Вечность лепетала и пела, а потом вопил дикий хор – об ужасе, о последнем дне; люди орали о невозвратном, оплакивали убитых, молились звездам. Из музыки сплеталось все, что дышало на земле и летало над нею. Дирижер останавливал музыку рукой, ронял на грудь потное сумасшедшее лицо, опускал палочку, спрыгивал с постамента и кланялся. Хор стоял строго и слитно, как одно существо с сотней голов. Оркестранты били смычками по струнам. Оркестр, деревянный дракон, распахивал пасть, и внутри пламенной пасти Любаня, открыв наконец залитые слезами глаза, видела волшебную арфу.

Она хлопала арфе, только арфе, хотя надо было хлопать сразу всей музыке.

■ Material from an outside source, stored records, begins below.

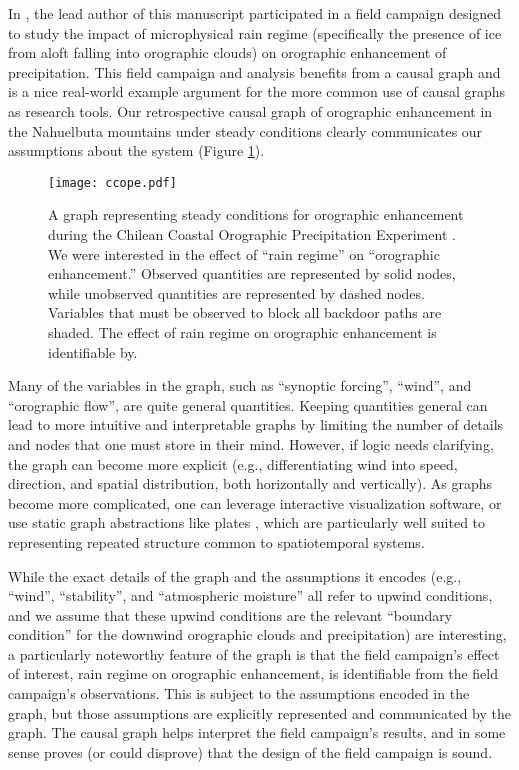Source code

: \documentclass[12pt]{article}
\begin{document}
In \citet{massmann2017}, the lead author of this manuscript
participated in a field campaign designed to study the impact of
microphysical rain regime (specifically the presence of ice from aloft
falling into orographic clouds) on orographic enhancement of
precipitation. This field campaign and analysis benefits from a causal
graph and is a nice real-world example argument for the more common
use of causal graphs as research tools. Our retrospective causal graph
of orographic enhancement in the Nahuelbuta mountains under steady
conditions clearly communicates our assumptions about the system
(Figure \ref{fig:ccope}).

\begin{figure} \texttt{[image: ccope.pdf]}
  \caption{A graph representing steady conditions for orographic
    enhancement during the Chilean Coastal Orographic Precipitation
    Experiment \citep[CCOPE,][]{massmann2017}. We were interested in
    the effect of ``rain regime'' on ``orographic enhancement.''
    Observed quantities are represented by solid nodes, while
    unobserved quantities are represented by dashed nodes. Variables
    that must be observed to block all backdoor paths are shaded. The
    effect of rain regime on orographic enhancement is identifiable
    by.}
  \label{fig:ccope}
\end{figure}

Many of the variables in the graph, such as ``synoptic forcing'',
``wind'', and ``orographic flow'', are quite general
quantities. Keeping quantities general can lead to more intuitive and
interpretable graphs by limiting the number of details and nodes that
one must store in their mind. However, if logic needs clarifying, the
graph can become more explicit (e.g., differentiating wind into speed,
direction, and spatial distribution, both horizontally and
vertically). As graphs become more complicated, one can leverage
interactive visualization software, or use static graph abstractions
like plates \citep{bishop2006pattern}, which are particularly well
suited to representing repeated structure common to spatiotemporal
systems.

While the exact details of the graph and the assumptions it encodes
(e.g., ``wind'', ``stability'', and ``atmospheric moisture'' all refer
to upwind conditions, and we assume that these upwind conditions are
the relevant ``boundary condition'' for the downwind orographic clouds
and precipitation) are interesting, a particularly noteworthy feature
of the graph is that the field campaign's effect of interest, rain
regime on orographic enhancement, is identifiable from the field
campaign's observations. This is subject to the assumptions encoded in
the graph, but those assumptions are explicitly represented and
communicated by the graph. The causal graph helps interpret the field
campaign's results, and in some sense proves (or could disprove) that
the design of the field campaign is sound.
\end{document}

Но арфу ей было жаль, жальче всего. Как она остается в темном зале ночью, одна? Кто ее кормит, поит, закрывает теплой попоной? Все другие инструменты складывают в футляры. Лишь арфа бессонно стоит на страже. Стережет мир от войны.

Любаня выбросила свой телефон: он звонил слишком громко и рвал ей барабанные перепонки. Он своим грубым звоном унижал великую музыку. Оставшись одна, Любаня села за старенькое, как штопаный валенок, пианино и весь вечер играла трехголосные инвенции Иоганна Себастьяна Баха.